Batter-UP—If You Got the Money… Hello weekend readers. We turn the calendar page to March and there it is: a new month of 31 days heading for the MLB’s Spring Training in Arizona. Flocks of baseball folks are headed here to watch their favorite teams. I enjoyed the games but not so much now because the cost is outrageous! The other day our local news station rattled off the costs for the game, parking, and if out of state, flights and hotels/Airbnb/car rentals, etc. The projection of people is huge and a boom to our economy, but sadly, there is another side that is not so very good: without the wealth needed for this, you are “batter out” as they say.

A good writer friend of mine, Brenda Yoder, shares this interesting story and with her permission, I share it with you all because the envy of wealth today changes everyone and often, it is a deadly pursuit not only on finances, but mental health, and family break-ups.

“YOU ARE SO RICH. I envy you,” our Airbnb guest gushed as her husband packed their car. The comment caught me off guard. As new empty nesters, we enjoy hosting guests in our ‘now-vacant spaces’, but our home is not what I call grand. It is a modern farmhouse with no-frills amenities, less-than-perfect paint jobs, and a few scratches on the doors. What is interesting is that many of our guests say the same. They remarked about the richness of our surroundings after sitting on the front porch and watching horse-and-buggy travel by as they often do in our neighborhood. The nearby cornfields and pastures with Holstein cows and fainting goats must appear idyllic to a visitor. To us, well, honestly, it’s just home!
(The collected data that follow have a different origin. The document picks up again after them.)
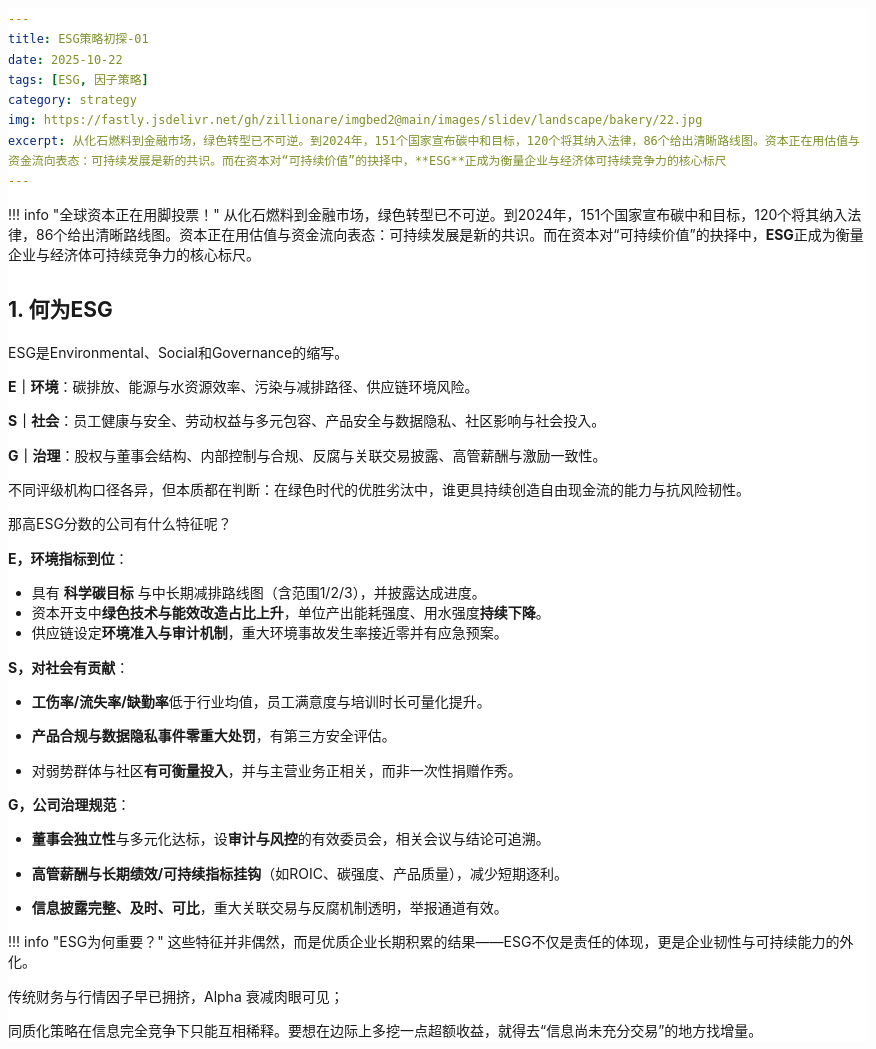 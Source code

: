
 ```yaml
---
title: ESG策略初探-01
date: 2025-10-22
tags: [ESG, 因子策略]
category: strategy
img: https://fastly.jsdelivr.net/gh/zillionare/imgbed2@main/images/slidev/landscape/bakery/22.jpg
excerpt: 从化石燃料到金融市场，绿色转型已不可逆。到2024年，151个国家宣布碳中和目标，120个将其纳入法律，86个给出清晰路线图。资本正在用估值与资金流向表态：可持续发展是新的共识。而在资本对“可持续价值”的抉择中，**ESG**正成为衡量企业与经济体可持续竞争力的核心标尺
---
```



!!! info "全球资本正在用脚投票！"
    从化石燃料到金融市场，绿色转型已不可逆。到2024年，151个国家宣布碳中和目标，120个将其纳入法律，86个给出清晰路线图。资本正在用估值与资金流向表态：可持续发展是新的共识。而在资本对“可持续价值”的抉择中，**ESG**正成为衡量企业与经济体可持续竞争力的核心标尺。<!--请润色，为了更好地引出ESG话题，建议这在里提一下ESG，例如补充：而在资本对 “可持续价值” 的抉择中，ESG（环境、社会、治理）正是衡量企业与经济体可持续发展能力的核心标尺-->

## 1. 何为ESG
ESG是Environmental、Social和Governance的缩写。

**E｜环境**：碳排放、能源与水资源效率、污染与减排路径、供应链环境风险。

**S｜社会**：员工健康与安全、劳动权益与多元包容、产品安全与数据隐私、社区影响与社会投入。

**G｜治理**：股权与董事会结构、内部控制与合规、反腐与关联交易披露、高管薪酬与激励一致性。

不同评级机构口径各异，但本质都在判断：在绿色时代的优胜劣汰中，谁更具持续创造自由现金流的能力与抗风险韧性。

那高ESG分数的公司有什么特征呢？

 **E，环境指标到位**：

* 具有 **科学碳目标** 与中长期减排路线图（含范围1/2/3），并披露达成进度。
* 资本开支中**绿色技术与能效改造占比上升**，单位产出能耗强度、用水强度**持续下降**。
* 供应链设定**环境准入与审计机制**，重大环境事故发生率接近零并有应急预案。

**S，对社会有贡献**：
* **工伤率/流失率/缺勤率**低于行业均值，员工满意度与培训时长可量化提升。

* **产品合规与数据隐私事件零重大处罚**，有第三方安全评估。

* 对弱势群体与社区**有可衡量投入**，并与主营业务正相关，而非一次性捐赠作秀。

**G，公司治理规范**：
* **董事会独立性**与多元化达标，设**审计与风控**的有效委员会，相关会议与结论可追溯。

* **高管薪酬与长期绩效/可持续指标挂钩**（如ROIC、碳强度、产品质量），减少短期逐利。

* **信息披露完整、及时、可比**，重大关联交易与反腐机制透明，举报通道有效。



!!! info "ESG为何重要？"
    这些特征并非偶然，而是优质企业长期积累的结果——ESG不仅是责任的体现，更是企业韧性与可持续能力的外化。

传统财务与行情因子早已拥挤，Alpha 衰减肉眼可见；

同质化策略在信息完全竞争下只能互相稀释。要想在边际上多挖一点超额收益，就得去“信息尚未充分交易”的地方找增量。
But wait, hear my story out. I didn’t admit to the lady that for years I’d envied others who had fancier homes and more lucrative lifestyles. For most of our married life, my husband, and I have lived modestly as we’ve raised four kids on a limited budget. Simple living is the norm for our rural, Amish and Mennonite community. Our family grows a big garden and preserves vegetables, and we do lots of things the old-fashioned way. So, it was eye-opening to hear another person’s viewpoint about a life I’ve often wanted to escape.

When I told my husband what she said, he paused for a moment and said, “Honey, this is a wake-up call from Jesus. He is allowing us to see our possessions with a perspective not tainted by jealousy or discontentment.” His words reminded me that I had taken the simplicity of our lifestyle for granted rather than embracing its richness.

So what do we do about the envy of wealth? Like Brenda, we have to decide what wealth really means to us. In Proverbs 10:22 [ERV] we find the meaning of wealth: “It is the Lord’s blessing that brings wealth, and no hard work can add to it.” In other words, it’s not us who creates wealth, it is the wealth from God first!

Another reminder of wealth comes from Psalm 23—the very opening of this beloved chapter in the Scriptures, where King David penned: “Because the Lord is my Shepherd, I have everything I need!” [TLB] In fact, the entire Psalm is all about provision from God so we don’t have to worry about money—or anything else!

Those words in Proverbs above, “no hard work can add to it” is another reminder that wealth from God is a gift and no matter what we try to add to it will fail. So yes, some people are wealthy and some are not—but that is more about money instead of the wealth of God’s provision for each one of us. It is when we cultivate the society’s idea that you have to purchase the latest thing, the biggest house, the fanciest car and so on, that we are trapped in a money game that has nothing to do with the true wealth God gives us.

Brenda ended her story by saying, “It took the envy of another to see the wealth I had all along.” How about us, what wealth are we not looking at? I’ll end with an encounter I had the other day. I saw a homeless young man with a puppy. I asked how I could help and he said, “Someone threw this puppy out the window and luckily I caught it. Who could do such hateful things like this? This puppy never hurt someone, it just is there to help someone, like me. Now I have a new friend, and he loves me. Miss, I may not be rich with money but I am now rich with love.” Nuff said. AMEN.